Genomic and ctDNA Findings

  • Germline dMMR variants were present in 44% of patients.
  • Tumor-informed ctDNA testing tracked up to 50 tumor-specific mutations using a highly sensitive and specific assay.
  • ctDNA clearance correlated strongly with cCR: all patients with a cCR showed complete ctDNA clearance by end of treatment.
  • Persistently detectable ctDNA was associated with residual disease or eventual recurrence, reinforcing its value as a real-time, noninvasive biomarker for treatment response and residual disease monitoring.

Discussion
The findings underscore the transformative potential of neoadjuvant PD-1 blockade for early-stage dMMR cancers. Key takeaways include:

  • Tumor-Agnostic Efficacy: Dostarlimab elicited robust responses across a variety of histologies, suggesting that dMMR status, rather than tumor origin, may drive sensitivity to immunotherapy.
  • Organ Preservation: Surgery, and its associated morbidities, was avoided in the majority of patients, including those with rectal cancers where standard treatment often compromises fertility, continence, or other organ functions. Three women with rectal cancer treated in this trial successfully conceived and delivered children.
  • Variable Responses by Histology: While responses were highest in rectal, colon, hepatobiliary, and urothelial cancers, lower cCR rates were observed in prostate and upper gastrointestinal tumors. This suggests underlying biological variability despite shared dMMR status.
  • Monitoring Strategy: Integration of imaging, endoscopy, and ctDNA is critical. Liquid biopsy offered a reliable surrogate for tumor biopsy, particularly in inaccessible tumors, but caution is warranted as ctDNA alone may miss certain cases.
  • Safety and Feasibility: The 6-month regimen was generally well tolerated, and no patient lost surgical eligibility due to disease progression. This supports the feasibility of prolonged neoadjuvant immunotherapy in appropriately selected patients.

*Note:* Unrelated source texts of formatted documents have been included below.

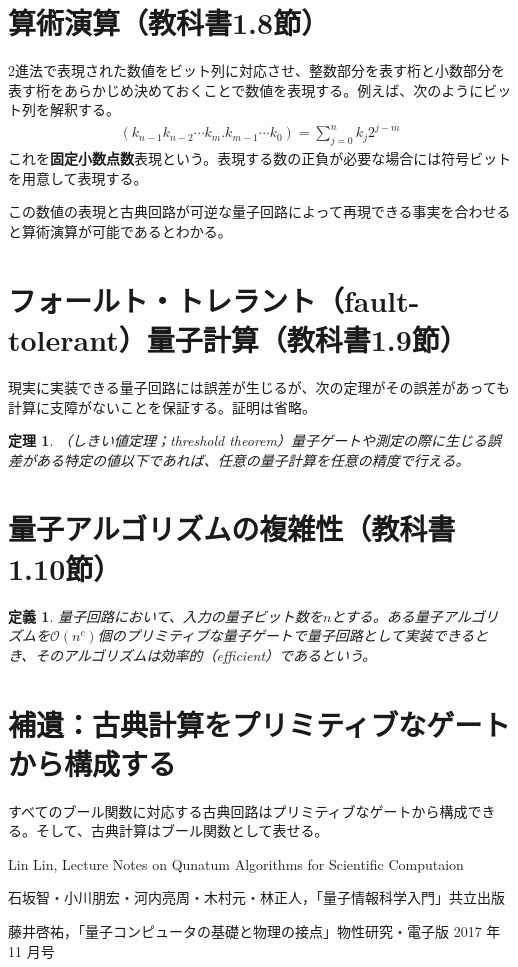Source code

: \documentclass[dvipdfmx]{jarticle}
\numberwithin{equation}{section}
\theoremstyle{seminar}
\newtheorem{theorem}{定理}[section]
\newtheorem{definition}{定義}[section]
\begin{document}
\section{算術演算（教科書1.8節）}
2進法で表現された数値をビット列に対応させ、整数部分を表す桁と小数部分を表す桁をあらかじめ決めておくことで数値を表現する。例えば、次のようにビット列を解釈する。
\begin{align}
  (k_{n-1}k_{n-2} \cdots k_{m} . k_{m -1} \cdots k_0) = \sum_{j = 0}^{n} k_j 2^{j - m}
\end{align}
これを{\bf 固定小数点数}表現という。表現する数の正負が必要な場合には符号ビットを用意して表現する。

この数値の表現と古典回路が可逆な量子回路によって再現できる事実を合わせると算術演算が可能であるとわかる。

\section{フォールト・トレラント（fault-tolerant）量子計算（教科書1.9節）}
現実に実装できる量子回路には誤差が生じるが、次の定理がその誤差があっても計算に支障がないことを保証する。証明は省略。
\begin{theorem}
  （しきい値定理；threshold theorem）量子ゲートや測定の際に生じる誤差がある特定の値以下であれば、任意の量子計算を任意の精度で行える。
\end{theorem}

\section{量子アルゴリズムの複雑性（教科書1.10節）}
\begin{definition}
  量子回路において、入力の量子ビット数を$n$とする。ある量子アルゴリズムを$\mathcal{O}(n^c)$個のプリミティブな量子ゲートで量子回路として実装できるとき、そのアルゴリズムは効率的（efficient）であるという。
\end{definition}

\section*{補遺：古典計算をプリミティブなゲートから構成する}
すべてのブール関数に対応する古典回路はプリミティブなゲートから構成できる。そして、古典計算はブール関数として表せる。

\begin{thebibliography}{9}
  \item  Lin Lin, Lecture Notes on Qunatum Algorithms for Scientific Computaion
  \item  石坂智・小川朋宏・河内亮周・木村元・林正人，「量子情報科学入門」共立出版
  \item  藤井啓祐，「量子コンピュータの基礎と物理の接点」物性研究・電子版 2017 年 11 月号
\end{thebibliography}
\end{document}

Clinical Implications and Future Directions
This study lays the groundwork for a paradigm shift in the management of early-stage dMMR tumors. However, key questions remain:

  • Long-Term Durability: While initial outcomes are promising, especially in rectal cancer, longer follow-up and additional data are necessary to confirm sustained benefit across nonrectal histologies.
  • Histology-Specific Trials: Basket trials and single-arm studies may suffice for anatomically sensitive tumors (e.g., rectum, bladder), but randomized trials may still be appropriate in less morbidly resectable cancers (e.g., colon).
  • Treatment Optimization: Determining the minimal effective duration of immunotherapy could reduce adverse events and cost. Median times to biopsy negativity (1.5 months) and imaging response (6.1 months) suggest a window for shortening therapy in responders.
  • Shared Decision-Making: Given the potential for curative nonoperative management, multidisciplinary care teams must align on strategies and engage patients in informed decision-making, particularly where standard surgery entails long-term quality-of-life tradeoffs.

Conclusion
Neoadjuvant PD-1 blockade with Dostarlimab achieved clinical Complete Responses in a substantial majority of patients with early-stage dMMR tumors, offering a path to organ preservation without compromising curative potential. These results highlight the tumor-agnostic power of checkpoint inhibitors and present a compelling case for redefining the treatment of dMMR solid tumors. As follow-up data matures and histology-specific nuances are better understood, immunotherapy may become the new cornerstone of early-stage dMMR cancer management.

Nonoperative Management of Mismatch Repair–Deficient Tumors. Cercek A, Foote MB, Rousseau B, et al. N Engl J Med 2025;392:2297-2308.